• _Provided entries_:
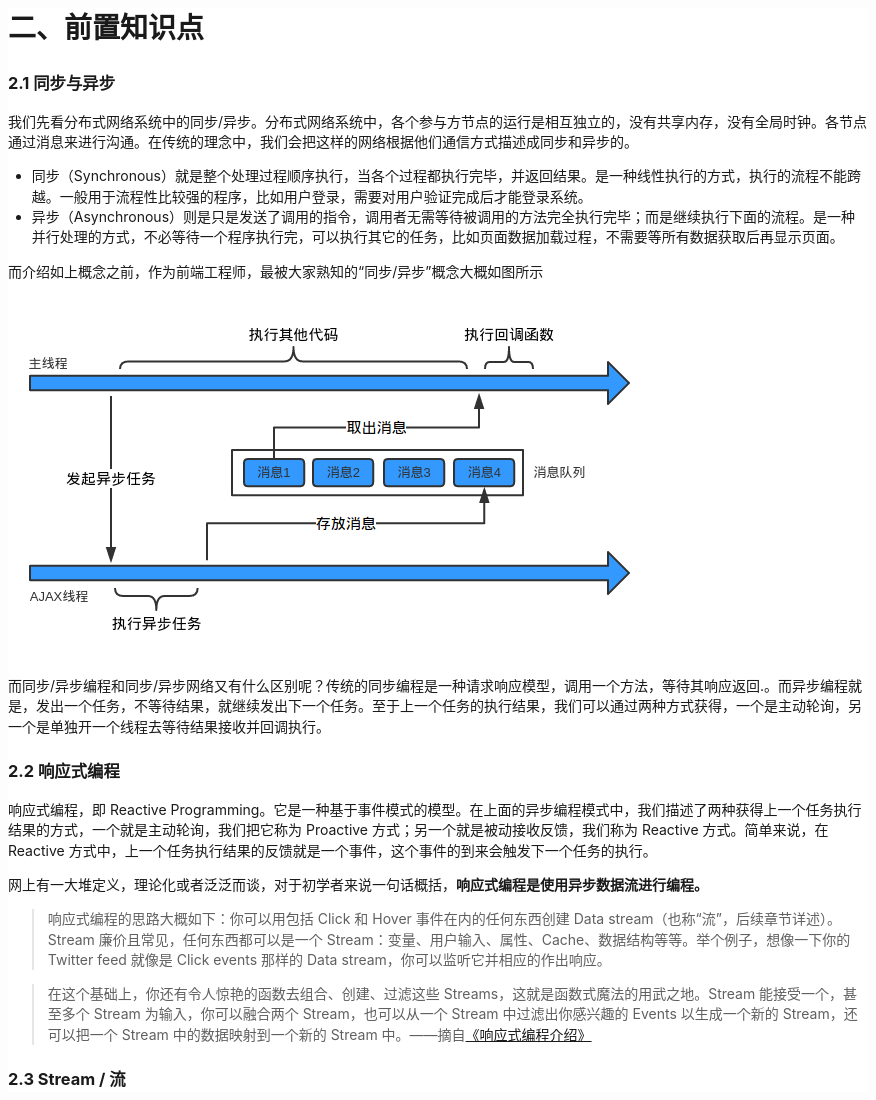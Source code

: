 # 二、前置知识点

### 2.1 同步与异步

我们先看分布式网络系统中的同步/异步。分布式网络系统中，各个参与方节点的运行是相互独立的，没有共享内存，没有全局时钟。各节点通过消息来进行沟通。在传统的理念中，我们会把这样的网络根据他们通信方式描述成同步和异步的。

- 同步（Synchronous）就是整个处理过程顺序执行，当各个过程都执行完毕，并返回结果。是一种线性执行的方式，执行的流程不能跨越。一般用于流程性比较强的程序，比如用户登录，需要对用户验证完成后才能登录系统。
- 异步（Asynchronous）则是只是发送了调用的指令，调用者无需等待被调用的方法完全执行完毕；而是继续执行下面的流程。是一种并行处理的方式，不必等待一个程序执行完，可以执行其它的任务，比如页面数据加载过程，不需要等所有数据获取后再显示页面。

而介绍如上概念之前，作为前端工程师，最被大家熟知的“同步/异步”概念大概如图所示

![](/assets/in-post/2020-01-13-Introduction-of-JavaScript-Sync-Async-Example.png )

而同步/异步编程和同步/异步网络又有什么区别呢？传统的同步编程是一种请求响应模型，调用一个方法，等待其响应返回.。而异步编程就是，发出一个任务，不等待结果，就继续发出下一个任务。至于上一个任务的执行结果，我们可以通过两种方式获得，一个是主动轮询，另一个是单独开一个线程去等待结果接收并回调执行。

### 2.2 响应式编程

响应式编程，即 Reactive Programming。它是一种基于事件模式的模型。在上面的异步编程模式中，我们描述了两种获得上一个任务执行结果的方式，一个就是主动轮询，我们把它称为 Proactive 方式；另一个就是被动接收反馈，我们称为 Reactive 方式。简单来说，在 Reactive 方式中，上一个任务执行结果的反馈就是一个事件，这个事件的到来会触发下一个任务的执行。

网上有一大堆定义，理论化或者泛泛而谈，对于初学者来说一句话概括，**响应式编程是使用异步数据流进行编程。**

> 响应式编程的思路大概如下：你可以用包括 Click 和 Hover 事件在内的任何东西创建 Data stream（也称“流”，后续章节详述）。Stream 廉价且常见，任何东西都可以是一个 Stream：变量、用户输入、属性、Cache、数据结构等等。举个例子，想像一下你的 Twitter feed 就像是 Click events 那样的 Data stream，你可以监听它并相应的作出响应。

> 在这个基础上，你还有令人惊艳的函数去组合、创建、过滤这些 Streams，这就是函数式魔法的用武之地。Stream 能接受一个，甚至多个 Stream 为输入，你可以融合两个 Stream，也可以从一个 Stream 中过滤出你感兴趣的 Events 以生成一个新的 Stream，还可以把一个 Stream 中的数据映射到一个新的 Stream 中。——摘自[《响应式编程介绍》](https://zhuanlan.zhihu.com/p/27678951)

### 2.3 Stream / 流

--

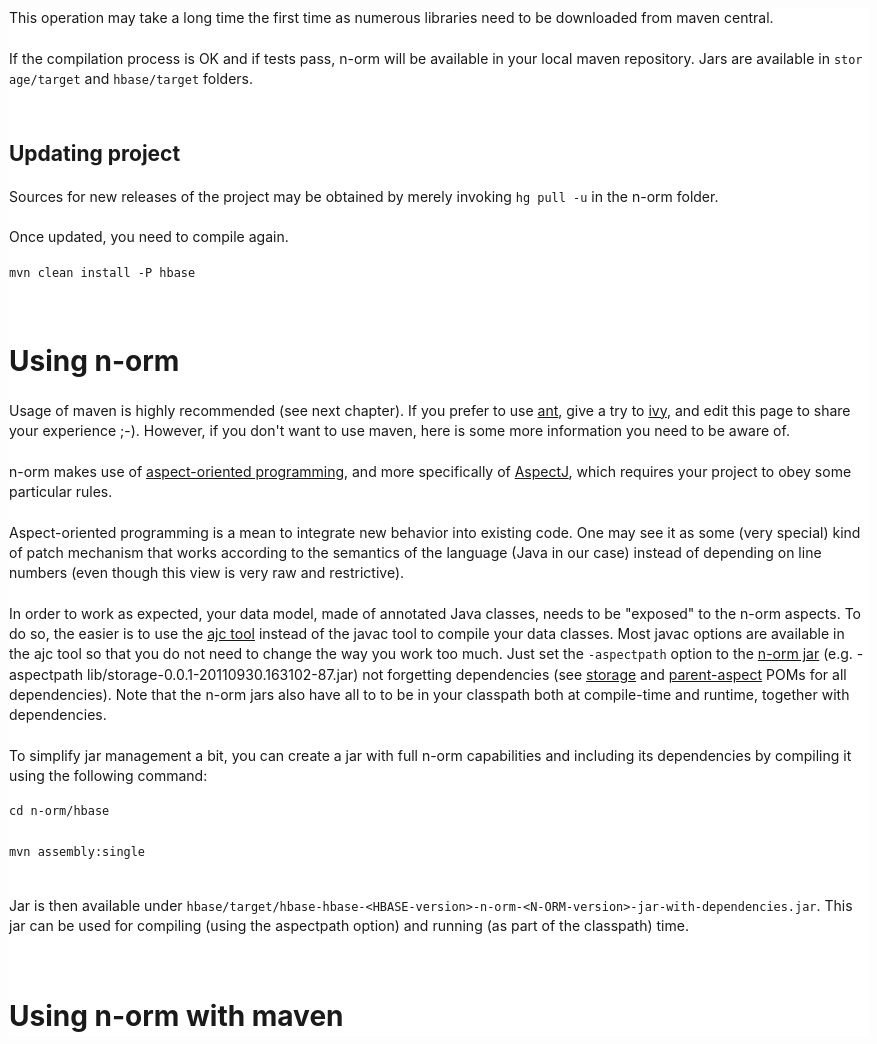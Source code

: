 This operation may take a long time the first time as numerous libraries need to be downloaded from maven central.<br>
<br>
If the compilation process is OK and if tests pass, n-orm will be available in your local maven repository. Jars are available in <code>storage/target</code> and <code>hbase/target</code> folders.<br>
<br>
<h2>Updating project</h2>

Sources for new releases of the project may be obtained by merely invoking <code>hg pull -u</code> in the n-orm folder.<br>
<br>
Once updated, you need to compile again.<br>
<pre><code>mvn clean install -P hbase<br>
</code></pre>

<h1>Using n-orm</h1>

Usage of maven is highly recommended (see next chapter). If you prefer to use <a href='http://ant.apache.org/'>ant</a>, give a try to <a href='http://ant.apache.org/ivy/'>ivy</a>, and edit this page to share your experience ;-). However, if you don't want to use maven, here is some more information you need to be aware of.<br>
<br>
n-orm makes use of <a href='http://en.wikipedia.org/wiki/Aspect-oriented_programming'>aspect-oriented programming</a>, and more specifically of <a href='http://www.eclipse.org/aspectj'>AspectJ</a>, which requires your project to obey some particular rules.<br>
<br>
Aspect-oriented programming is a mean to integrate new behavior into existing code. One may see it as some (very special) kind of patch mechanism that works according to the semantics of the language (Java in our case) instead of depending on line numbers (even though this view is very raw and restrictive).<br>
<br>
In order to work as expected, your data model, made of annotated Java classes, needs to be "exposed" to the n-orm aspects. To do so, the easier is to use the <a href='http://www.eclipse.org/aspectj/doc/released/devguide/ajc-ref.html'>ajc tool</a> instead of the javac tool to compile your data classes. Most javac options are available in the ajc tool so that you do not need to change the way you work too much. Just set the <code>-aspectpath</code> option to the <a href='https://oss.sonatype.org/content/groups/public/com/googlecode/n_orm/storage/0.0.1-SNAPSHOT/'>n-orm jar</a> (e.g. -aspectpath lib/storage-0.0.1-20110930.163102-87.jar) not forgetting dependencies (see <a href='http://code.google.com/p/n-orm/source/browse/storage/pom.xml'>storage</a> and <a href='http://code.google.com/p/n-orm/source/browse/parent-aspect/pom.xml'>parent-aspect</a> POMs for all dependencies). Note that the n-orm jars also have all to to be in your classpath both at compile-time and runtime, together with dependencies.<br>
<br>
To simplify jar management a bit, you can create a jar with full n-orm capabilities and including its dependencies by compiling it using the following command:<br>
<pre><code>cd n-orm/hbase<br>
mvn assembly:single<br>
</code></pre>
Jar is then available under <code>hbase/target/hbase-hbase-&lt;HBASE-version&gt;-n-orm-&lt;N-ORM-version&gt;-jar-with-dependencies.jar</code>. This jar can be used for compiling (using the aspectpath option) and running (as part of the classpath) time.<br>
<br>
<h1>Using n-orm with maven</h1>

...

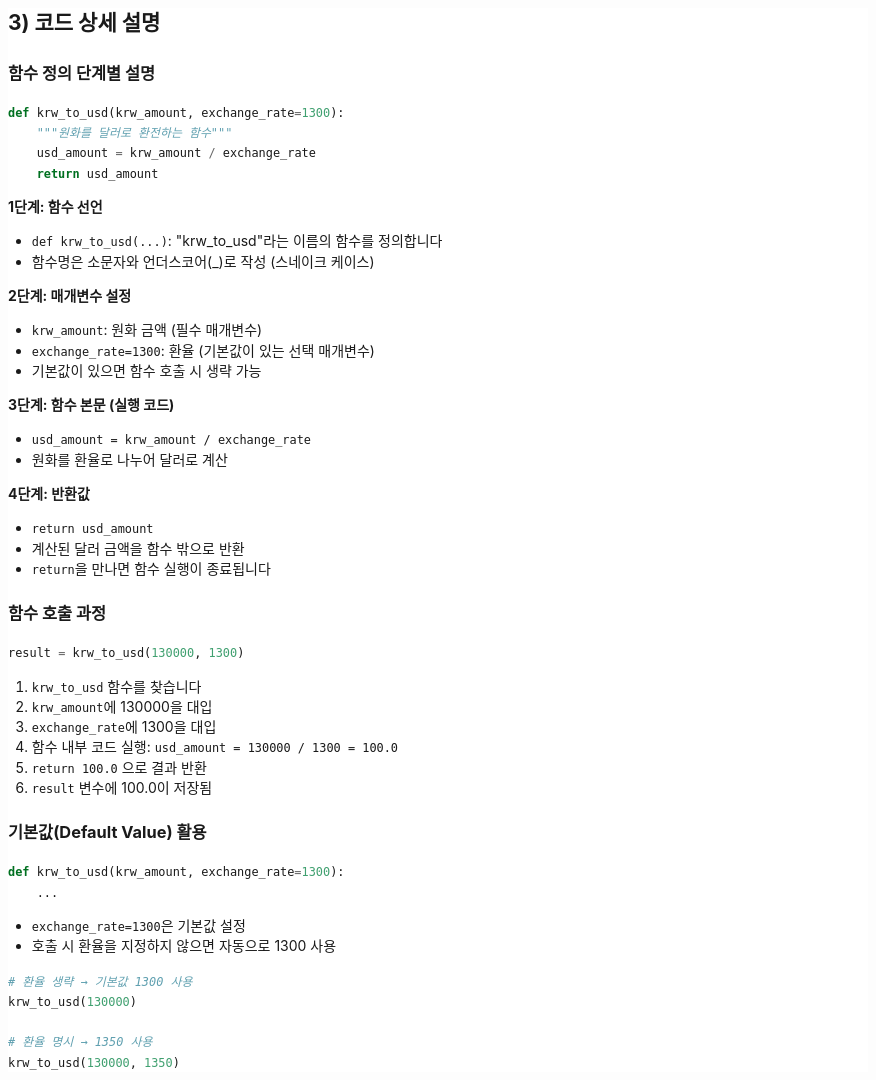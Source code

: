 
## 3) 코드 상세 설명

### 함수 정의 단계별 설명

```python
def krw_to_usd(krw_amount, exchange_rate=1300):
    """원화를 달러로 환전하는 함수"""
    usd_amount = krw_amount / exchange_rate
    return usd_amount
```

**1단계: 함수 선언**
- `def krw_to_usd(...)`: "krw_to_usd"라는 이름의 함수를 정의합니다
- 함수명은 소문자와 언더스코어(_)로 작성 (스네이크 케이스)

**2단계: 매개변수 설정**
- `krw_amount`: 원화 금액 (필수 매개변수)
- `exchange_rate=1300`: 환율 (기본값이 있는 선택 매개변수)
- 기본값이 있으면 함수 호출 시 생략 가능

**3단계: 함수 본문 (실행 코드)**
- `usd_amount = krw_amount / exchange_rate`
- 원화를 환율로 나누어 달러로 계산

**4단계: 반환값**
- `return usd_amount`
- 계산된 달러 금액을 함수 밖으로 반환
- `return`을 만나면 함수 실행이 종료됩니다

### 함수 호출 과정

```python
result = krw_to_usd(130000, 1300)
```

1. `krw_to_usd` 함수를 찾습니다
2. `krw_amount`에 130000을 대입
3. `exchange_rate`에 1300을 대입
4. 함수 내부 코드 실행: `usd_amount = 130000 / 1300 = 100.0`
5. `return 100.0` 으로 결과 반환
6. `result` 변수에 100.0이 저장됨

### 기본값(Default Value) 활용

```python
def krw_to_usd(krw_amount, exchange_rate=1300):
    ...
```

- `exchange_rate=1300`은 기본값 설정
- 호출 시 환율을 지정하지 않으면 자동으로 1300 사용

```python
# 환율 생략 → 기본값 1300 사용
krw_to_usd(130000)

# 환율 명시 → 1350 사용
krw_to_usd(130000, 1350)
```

• _Try it_:
All lines above that include the word "hbase" should be located and copied.

• _Task output_:
If the compilation process is OK and if tests pass, n-orm will be available in your local maven repository. Jars are available in <code>storage/target</code> and <code>hbase/target</code> folders.<br>
<pre><code>mvn clean install -P hbase<br>
<pre><code>cd n-orm/hbase<br>
Jar is then available under <code>hbase/target/hbase-hbase-&lt;HBASE-version&gt;-n-orm-&lt;N-ORM-version&gt;-jar-with-dependencies.jar</code>. This jar can be used for compiling (using the aspectpath option) and running (as part of the classpath) time.<br>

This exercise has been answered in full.